Given a set of multivariate, quadratic, non-homogeneous equations, is there a way to decide how many non-negative roots it have?
All the coefficients are real numbers.
The number of variables is the same as the number of equations, and all the equations are independent.
Some of the equations might actually be linear equations.
By "non-negative" solution, I mean a solution in which all the variables take non-negative values.
By some "physical" reasoning, we know it must have at least one non-negative solution.
I know generally a set of n quadratic equations with n variables has at most $2^n$ distinct roots.
The background of this problem is: the set of quadratic equations is the right-hand side of the chemical rate equation. By equating is to zero, the steady-state case is being considered. As we only take one-body or two-body reactions into account, the degree of the equations are at most two. As the abundance of the molecules cannot be negative, we only care about the non-negative solutions.
The number of variables can be up to 1000, so simple numerical test is not practical.
I am not a math student, and I am not sure whether this kind of question is allowed here.
Not efficiently, at least not unless the problem has some additional structure which can be exploited. The set of mixed Nash equilibria of a two-player game can be written as the nonnegative solutions of such a polynomial system. In general it is #P-hard to count the equilibria of such a game (Conitzer and Sandholm). It is even PPAD-hard (still thought to be polynomial time unsolvable) to compute a single equilibrium, although one is guaranteed to exist by Nash's Theorem.

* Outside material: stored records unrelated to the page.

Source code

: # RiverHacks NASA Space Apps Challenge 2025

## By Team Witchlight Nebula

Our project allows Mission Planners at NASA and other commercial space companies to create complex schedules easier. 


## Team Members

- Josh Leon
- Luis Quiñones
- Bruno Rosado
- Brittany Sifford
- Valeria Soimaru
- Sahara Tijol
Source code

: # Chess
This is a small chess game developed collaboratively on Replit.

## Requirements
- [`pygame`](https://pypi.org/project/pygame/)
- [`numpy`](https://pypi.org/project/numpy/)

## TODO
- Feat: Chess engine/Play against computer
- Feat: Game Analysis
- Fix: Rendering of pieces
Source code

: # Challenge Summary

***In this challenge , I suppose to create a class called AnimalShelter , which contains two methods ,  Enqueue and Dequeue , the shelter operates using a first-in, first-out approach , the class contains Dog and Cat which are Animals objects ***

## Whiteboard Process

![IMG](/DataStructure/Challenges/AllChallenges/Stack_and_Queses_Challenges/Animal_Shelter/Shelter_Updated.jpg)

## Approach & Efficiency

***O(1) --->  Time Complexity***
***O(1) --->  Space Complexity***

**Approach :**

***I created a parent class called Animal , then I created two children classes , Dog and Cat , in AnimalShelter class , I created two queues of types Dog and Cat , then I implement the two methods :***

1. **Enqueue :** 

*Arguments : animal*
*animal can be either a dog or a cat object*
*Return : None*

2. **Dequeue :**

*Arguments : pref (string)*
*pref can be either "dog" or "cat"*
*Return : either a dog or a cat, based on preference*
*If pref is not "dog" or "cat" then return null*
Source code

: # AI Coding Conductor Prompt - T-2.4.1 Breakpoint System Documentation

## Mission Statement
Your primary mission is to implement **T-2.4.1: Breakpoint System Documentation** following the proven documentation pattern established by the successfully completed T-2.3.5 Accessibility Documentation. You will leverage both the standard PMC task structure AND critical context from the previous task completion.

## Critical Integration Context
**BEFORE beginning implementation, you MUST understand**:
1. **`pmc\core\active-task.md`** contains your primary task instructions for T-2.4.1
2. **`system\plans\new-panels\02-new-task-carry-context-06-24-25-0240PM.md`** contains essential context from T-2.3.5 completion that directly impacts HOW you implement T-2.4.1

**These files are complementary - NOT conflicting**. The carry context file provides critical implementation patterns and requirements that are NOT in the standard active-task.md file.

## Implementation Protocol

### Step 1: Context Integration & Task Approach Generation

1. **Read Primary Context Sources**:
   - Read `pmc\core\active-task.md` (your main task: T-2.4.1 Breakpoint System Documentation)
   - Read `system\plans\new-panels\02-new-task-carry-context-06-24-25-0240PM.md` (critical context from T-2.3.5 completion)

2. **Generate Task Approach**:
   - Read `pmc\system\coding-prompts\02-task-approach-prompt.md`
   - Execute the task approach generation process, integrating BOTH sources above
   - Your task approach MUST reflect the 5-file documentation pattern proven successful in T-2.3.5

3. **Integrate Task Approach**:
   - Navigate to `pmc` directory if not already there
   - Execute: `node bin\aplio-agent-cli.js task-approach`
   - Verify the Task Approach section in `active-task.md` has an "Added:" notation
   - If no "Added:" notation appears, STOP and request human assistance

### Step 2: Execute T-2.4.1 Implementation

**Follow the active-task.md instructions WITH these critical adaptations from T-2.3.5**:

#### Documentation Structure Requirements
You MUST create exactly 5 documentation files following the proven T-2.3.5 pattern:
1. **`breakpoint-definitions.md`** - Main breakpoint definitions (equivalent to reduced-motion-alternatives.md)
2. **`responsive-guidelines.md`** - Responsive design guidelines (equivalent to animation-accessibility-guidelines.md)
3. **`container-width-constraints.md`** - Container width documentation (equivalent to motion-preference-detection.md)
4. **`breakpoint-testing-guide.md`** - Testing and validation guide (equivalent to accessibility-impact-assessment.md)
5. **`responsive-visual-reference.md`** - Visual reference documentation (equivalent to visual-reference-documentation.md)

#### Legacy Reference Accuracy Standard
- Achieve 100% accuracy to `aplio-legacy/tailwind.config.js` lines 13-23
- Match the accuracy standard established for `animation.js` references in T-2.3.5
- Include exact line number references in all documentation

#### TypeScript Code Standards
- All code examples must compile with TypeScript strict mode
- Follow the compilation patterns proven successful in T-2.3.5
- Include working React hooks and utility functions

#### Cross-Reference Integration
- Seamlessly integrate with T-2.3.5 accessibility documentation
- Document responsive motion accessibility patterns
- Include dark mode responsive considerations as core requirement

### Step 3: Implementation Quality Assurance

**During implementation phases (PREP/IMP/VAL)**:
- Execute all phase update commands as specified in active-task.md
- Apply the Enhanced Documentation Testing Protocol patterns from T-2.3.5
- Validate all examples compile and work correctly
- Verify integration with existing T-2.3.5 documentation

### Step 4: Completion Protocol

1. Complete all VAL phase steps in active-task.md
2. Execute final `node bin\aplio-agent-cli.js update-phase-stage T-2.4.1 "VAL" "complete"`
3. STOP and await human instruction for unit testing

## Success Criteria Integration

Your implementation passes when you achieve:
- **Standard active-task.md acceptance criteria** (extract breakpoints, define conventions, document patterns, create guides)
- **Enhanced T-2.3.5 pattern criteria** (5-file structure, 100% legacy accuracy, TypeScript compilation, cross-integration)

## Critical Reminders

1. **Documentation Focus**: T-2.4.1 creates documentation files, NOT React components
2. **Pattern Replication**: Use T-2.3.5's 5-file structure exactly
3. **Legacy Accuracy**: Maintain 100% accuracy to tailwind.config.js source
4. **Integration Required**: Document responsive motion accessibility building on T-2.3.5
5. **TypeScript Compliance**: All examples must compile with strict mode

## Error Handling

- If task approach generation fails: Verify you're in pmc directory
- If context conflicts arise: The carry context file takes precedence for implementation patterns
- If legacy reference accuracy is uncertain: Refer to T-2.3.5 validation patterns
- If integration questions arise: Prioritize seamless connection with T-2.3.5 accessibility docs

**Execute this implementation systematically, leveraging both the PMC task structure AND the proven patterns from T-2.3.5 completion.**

You may want to investigate connections with Nash equilibria further -- if your problem is somehow equivalent to this one then you will have a lot of established results and techniques to build on. Also people would probably find a connection between game theory and chemistry surprising. Or if your problem is easier, looking at Nash equilibria might help you figure out what extra features your problem has that makes it solvable efficiently. If it is harder or incomparable it might still be interesting to know that.